I figure that there're basically two cases:

1\. Automation kicks in slowly enough that the government isn't toppled,
allowing people to simply vote on a more equitable way of doing things.

2\. Automation kicks in quickly enough that powerful individuals can openly
defy the government, acting above the law.

The first case doesn't seem problematic. I simply can't see a society with
>99% unemployment and mass poverty, with booming wealth in the hands of <1%,
not voting to distribute the wealth, so long as they have the ability.

The second case would then have sub-cases, depending on how the powerful-
faction chooses to behave:

a. The powerful-faction chooses to comply with the government despite being
powerful enough to topple it. Then stuff turns out like in Case (1) anyway.

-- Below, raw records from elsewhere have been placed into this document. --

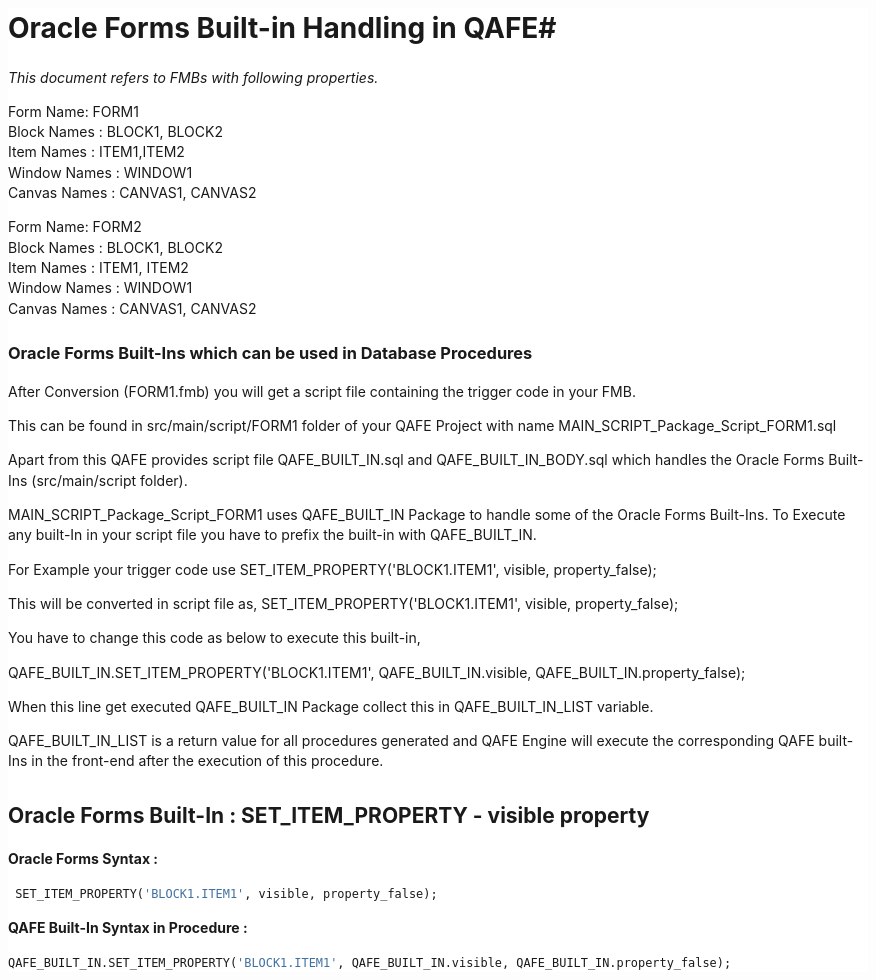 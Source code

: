 # Oracle Forms Built-in Handling in QAFE#
*This document refers to FMBs with following properties.*

Form Name: FORM1  
Block Names : BLOCK1, BLOCK2  
Item Names : ITEM1,ITEM2  
Window Names : WINDOW1  
Canvas Names : CANVAS1, CANVAS2

Form Name: FORM2  
Block Names : BLOCK1, BLOCK2  
Item Names : ITEM1, ITEM2  
Window Names : WINDOW1  
Canvas Names : CANVAS1, CANVAS2

### Oracle Forms Built-Ins which can be used in Database Procedures ###

After Conversion (FORM1.fmb) you will get a script file containing the trigger code in your FMB.

This can be found in src/main/script/FORM1 folder of your QAFE Project with name MAIN_SCRIPT_Package_Script_FORM1.sql

Apart from this QAFE provides script file QAFE_BUILT_IN.sql and QAFE_BUILT_IN_BODY.sql which handles the Oracle Forms Built-Ins (src/main/script folder).

MAIN_SCRIPT_Package_Script_FORM1 uses QAFE_BUILT_IN Package to handle some of the Oracle Forms Built-Ins.
To Execute any built-In in your script file you have to prefix the built-in with QAFE_BUILT_IN.

For Example your trigger code use SET_ITEM_PROPERTY('BLOCK1.ITEM1', visible, property_false);

This will be converted in script file as,
SET_ITEM_PROPERTY('BLOCK1.ITEM1', visible, property_false);

You have to change this code as below to execute this built-in,

QAFE_BUILT_IN.SET_ITEM_PROPERTY('BLOCK1.ITEM1', QAFE_BUILT_IN.visible, QAFE_BUILT_IN.property_false);

When this line get executed QAFE_BUILT_IN Package collect this in QAFE_BUILT_IN_LIST variable.

QAFE_BUILT_IN_LIST is a return value for all procedures generated and QAFE Engine will execute the corresponding QAFE built-Ins in the front-end after the execution of this procedure.


## Oracle Forms Built-In : SET_ITEM_PROPERTY - visible property

**Oracle Forms Syntax :**
```sql
 SET_ITEM_PROPERTY('BLOCK1.ITEM1', visible, property_false);
 ```

**QAFE Built-In Syntax in Procedure :**
```sql
QAFE_BUILT_IN.SET_ITEM_PROPERTY('BLOCK1.ITEM1', QAFE_BUILT_IN.visible, QAFE_BUILT_IN.property_false);
```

b. The powerful-faction refuses to trade with everyone else. Then they'd have
their own, exclusive economic system, but everyone else could still trade with
each other. Then they might not be as wealthy as the powerful-faction, but
they could still be much wealthier than people today.

c. If the powerful-faction chooses to kill-off or cage everyone else, that'd
be bad.

So, sure, there's that hypothetical scenario in which people who rapidly rise
to power would leverage that power to kill off everyone else. But, that just
doesn't seem particularly plausible to me. And most of the other scenarios
seem to have positive outcomes.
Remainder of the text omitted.